> Your task: The entries that follow include a run beginning at the line with "Retrieved entity |" and ending at the line with "[[Back to top]](#)"; restate that run word for word and leave the rest out.

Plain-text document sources

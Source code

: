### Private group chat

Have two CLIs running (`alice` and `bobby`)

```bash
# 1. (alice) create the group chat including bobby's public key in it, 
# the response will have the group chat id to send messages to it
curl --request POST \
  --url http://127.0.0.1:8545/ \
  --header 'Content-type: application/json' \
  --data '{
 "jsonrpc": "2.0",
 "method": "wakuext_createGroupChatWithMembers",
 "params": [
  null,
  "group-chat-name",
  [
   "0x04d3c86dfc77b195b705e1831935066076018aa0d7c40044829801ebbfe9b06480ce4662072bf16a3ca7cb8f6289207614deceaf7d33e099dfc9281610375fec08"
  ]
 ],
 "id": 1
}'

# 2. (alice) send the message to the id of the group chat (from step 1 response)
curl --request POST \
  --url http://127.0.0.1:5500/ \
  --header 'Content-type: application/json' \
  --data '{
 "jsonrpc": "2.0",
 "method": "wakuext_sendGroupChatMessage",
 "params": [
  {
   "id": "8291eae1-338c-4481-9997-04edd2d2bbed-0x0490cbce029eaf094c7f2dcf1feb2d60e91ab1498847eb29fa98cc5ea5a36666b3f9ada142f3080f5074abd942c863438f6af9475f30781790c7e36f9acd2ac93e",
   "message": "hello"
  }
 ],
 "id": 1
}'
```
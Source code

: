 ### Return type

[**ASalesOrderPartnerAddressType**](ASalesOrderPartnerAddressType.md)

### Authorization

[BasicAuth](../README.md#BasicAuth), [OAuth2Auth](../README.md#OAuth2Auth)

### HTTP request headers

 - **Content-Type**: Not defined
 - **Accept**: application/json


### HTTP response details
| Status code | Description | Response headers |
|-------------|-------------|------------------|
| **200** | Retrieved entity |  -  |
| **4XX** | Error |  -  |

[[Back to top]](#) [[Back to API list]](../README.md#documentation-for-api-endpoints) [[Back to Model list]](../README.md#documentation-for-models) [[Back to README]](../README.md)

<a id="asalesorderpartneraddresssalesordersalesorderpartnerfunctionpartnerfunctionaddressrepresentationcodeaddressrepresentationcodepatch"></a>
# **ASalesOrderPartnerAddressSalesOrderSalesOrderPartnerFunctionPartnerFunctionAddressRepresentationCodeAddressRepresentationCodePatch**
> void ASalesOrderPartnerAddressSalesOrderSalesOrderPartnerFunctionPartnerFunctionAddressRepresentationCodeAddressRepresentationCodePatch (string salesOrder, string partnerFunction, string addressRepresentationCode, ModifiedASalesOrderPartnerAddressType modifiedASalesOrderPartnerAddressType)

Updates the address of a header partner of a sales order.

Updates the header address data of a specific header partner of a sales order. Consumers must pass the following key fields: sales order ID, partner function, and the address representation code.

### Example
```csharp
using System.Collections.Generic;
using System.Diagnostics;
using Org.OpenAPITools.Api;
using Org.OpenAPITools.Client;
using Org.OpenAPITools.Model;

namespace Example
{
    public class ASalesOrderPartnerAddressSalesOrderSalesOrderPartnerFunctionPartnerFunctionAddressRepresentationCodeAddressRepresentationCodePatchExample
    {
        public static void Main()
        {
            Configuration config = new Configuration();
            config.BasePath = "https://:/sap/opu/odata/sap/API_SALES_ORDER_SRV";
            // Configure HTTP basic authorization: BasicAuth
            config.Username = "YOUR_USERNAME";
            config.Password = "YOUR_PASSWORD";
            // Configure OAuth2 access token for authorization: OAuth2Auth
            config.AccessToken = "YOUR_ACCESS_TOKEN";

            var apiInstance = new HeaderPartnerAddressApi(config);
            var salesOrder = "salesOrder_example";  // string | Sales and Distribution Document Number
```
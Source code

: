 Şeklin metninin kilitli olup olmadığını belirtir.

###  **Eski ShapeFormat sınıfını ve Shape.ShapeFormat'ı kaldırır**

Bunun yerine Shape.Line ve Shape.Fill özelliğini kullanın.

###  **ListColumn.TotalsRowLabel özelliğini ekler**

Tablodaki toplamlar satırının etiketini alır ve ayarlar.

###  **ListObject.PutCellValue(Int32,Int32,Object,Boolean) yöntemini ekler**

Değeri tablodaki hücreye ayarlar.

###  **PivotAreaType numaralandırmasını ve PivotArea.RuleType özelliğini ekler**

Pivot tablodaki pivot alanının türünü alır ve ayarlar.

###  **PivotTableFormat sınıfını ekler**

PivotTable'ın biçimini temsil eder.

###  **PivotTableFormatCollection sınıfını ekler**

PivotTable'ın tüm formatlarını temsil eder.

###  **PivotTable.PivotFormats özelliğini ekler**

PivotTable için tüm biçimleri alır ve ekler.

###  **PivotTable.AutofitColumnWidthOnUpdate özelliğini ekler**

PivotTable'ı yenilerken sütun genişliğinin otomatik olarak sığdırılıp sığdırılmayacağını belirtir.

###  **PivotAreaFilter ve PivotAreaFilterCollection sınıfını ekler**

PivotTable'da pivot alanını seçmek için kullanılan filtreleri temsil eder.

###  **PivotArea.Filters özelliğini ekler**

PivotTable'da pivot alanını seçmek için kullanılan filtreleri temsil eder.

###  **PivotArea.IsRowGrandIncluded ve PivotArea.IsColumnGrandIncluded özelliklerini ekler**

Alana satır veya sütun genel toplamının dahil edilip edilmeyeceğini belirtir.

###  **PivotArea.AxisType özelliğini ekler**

> Exercise response:
| **200** | Retrieved entity |  -  |
| **4XX** | Error |  -  |

[[Back to top]](#) [[Back to API list]](../README.md#documentation-for-api-endpoints) [[Back to Model list]](../README.md#documentation-for-models) [[Back to README]](../README.md)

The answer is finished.